About Japanese photographer, Katsumi WATANABE (1941-2006)

Born in Morioka City, Iwate Prefecture, Katsumi WATANABE was an itinerant portrait photographer working primarily in Shinjuku in Tokyo. After graduating from high school, he moved to Tokyo and worked at the Tojo Photo Studio, where he learned studio photography. From the late 1960s to the early 1970s, he photographed bar hostesses, drag queens, and gangsters in Shinjuku as a 'drifting portrait photographer'. As a drifting photographer, a very unique profession even at the time, he would walk around Shinjuku daily with a camera in hand and wait for someone to ask him to shoot a portrait. He would go home, process and print, and return the next day with prints for his customers. His subjects strike various poses to present themselves and their lives in Shinjuku with confidence. In the 1970s, when inexpensive automatic cameras began to spread, it became difficult for him to make his living as a drifting photographer. However, he continued to produce a massive archive of images of Shinjuku and its inhabitants. In addition to portraits, he shot children playing in back alleys, a riot in front of Koma Gekijo, and the piles of empty cans accumulating on Shinjuku’s street corners. As one of its inhabitants, he provided an insider’s view of the transformation of Shinjuku. In 1974, his work was included in the 'Fifteen Photographers Today' exhibition at the Tokyo National Museum of Modern Art and began receiving great acclaim. He then became a freelance photographer and shot all over the world, but continued to shoot Shinjuku all the while.

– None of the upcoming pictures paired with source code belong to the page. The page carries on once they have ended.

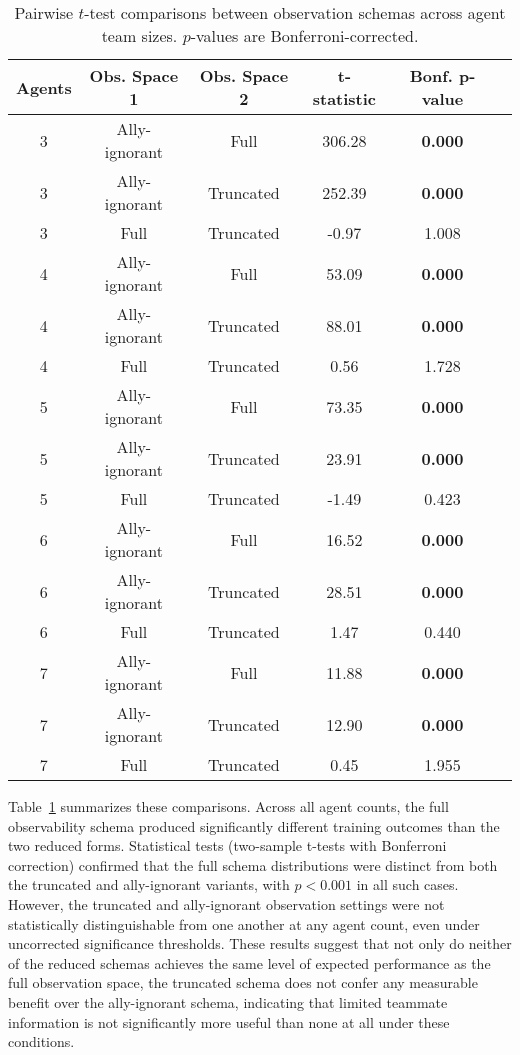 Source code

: \documentclass{article}
\begin{document}
\begin{table}[!ht]
    \centering
    \caption{Pairwise $t$-test comparisons between observation schemas across agent team sizes. 
    $p$-values are Bonferroni-corrected.}
    \label{tab:observation_comparisons}
    \begin{tabular}{cccccc}
    \toprule
    \textbf{Agents} & \multicolumn{1}{c}{\textbf{Obs. Space 1}} & 
    \multicolumn{1}{c}{\textbf{Obs. Space 2}} & \textbf{t-statistic} & \textbf{Bonf. p-value} \\
    \midrule
    3 & Ally-ignorant & Full            & 306.28  & \textbf{0.000} \\
    3 & Ally-ignorant & Truncated       & 252.39  & \textbf{0.000} \\
    3 & Full          & Truncated       & -0.97   & 1.008 \\
    4 & Ally-ignorant & Full            & 53.09   & \textbf{0.000} \\
    4 & Ally-ignorant & Truncated       & 88.01   & \textbf{0.000} \\
    4 & Full          & Truncated       & 0.56    & 1.728 \\
    5 & Ally-ignorant & Full            & 73.35   & \textbf{0.000} \\
    5 & Ally-ignorant & Truncated       & 23.91   & \textbf{0.000} \\
    5 & Full          & Truncated       & -1.49   & 0.423 \\
    6 & Ally-ignorant & Full            & 16.52   & \textbf{0.000} \\
    6 & Ally-ignorant & Truncated       & 28.51   & \textbf{0.000} \\
    6 & Full          & Truncated       & 1.47    & 0.440 \\
    7 & Ally-ignorant & Full            & 11.88   & \textbf{0.000} \\
    7 & Ally-ignorant & Truncated       & 12.90   & \textbf{0.000} \\
    7 & Full          & Truncated       & 0.45    & 1.955 \\
    \bottomrule
    \end{tabular}
\end{table}

Table~\ref{tab:observation_comparisons} summarizes these comparisons. Across all agent counts, 
the full observability schema produced significantly different training outcomes 
than the two reduced forms. Statistical tests (two-sample t-tests with Bonferroni correction) 
confirmed that the full schema distributions were distinct from both the 
truncated and ally-ignorant variants, with $p < 0.001$ in all such cases. 
However, the truncated and ally-ignorant observation settings were not 
statistically distinguishable from one another at any agent count, 
even under uncorrected significance thresholds. 
These results suggest that not only do neither of the reduced schemas 
achieves the same level of expected performance as the full observation space, 
the truncated schema does not confer any measurable benefit over 
the ally-ignorant schema, indicating that limited teammate information is not 
significantly more useful than none at all under these conditions.
\end{document}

Photo books by as well as with works by Katsumi WATANABE

  • 'Shinjuku gunto den 66/73 / Shinjuku Thievery Story '66-'73' (1973); 'The Gangs of Shinjuku' (1973, 2009); 'Hot Dog Shinjuku 1999-2000' (2001); 'Japanese Photobooks of the 1960s and '70s' (by Ryuichi Kaneko and Ivan Varanian); 'Story of the Shinjuku Thieves' (2013);

The out-of-print photo book compendium 'Japanese Photobooks of the 1960s and '70s' by Kaneko & Vartanian presents relevant publications of that era. Some of the most influential works and forgotten gems are presented and placed in a sociological context.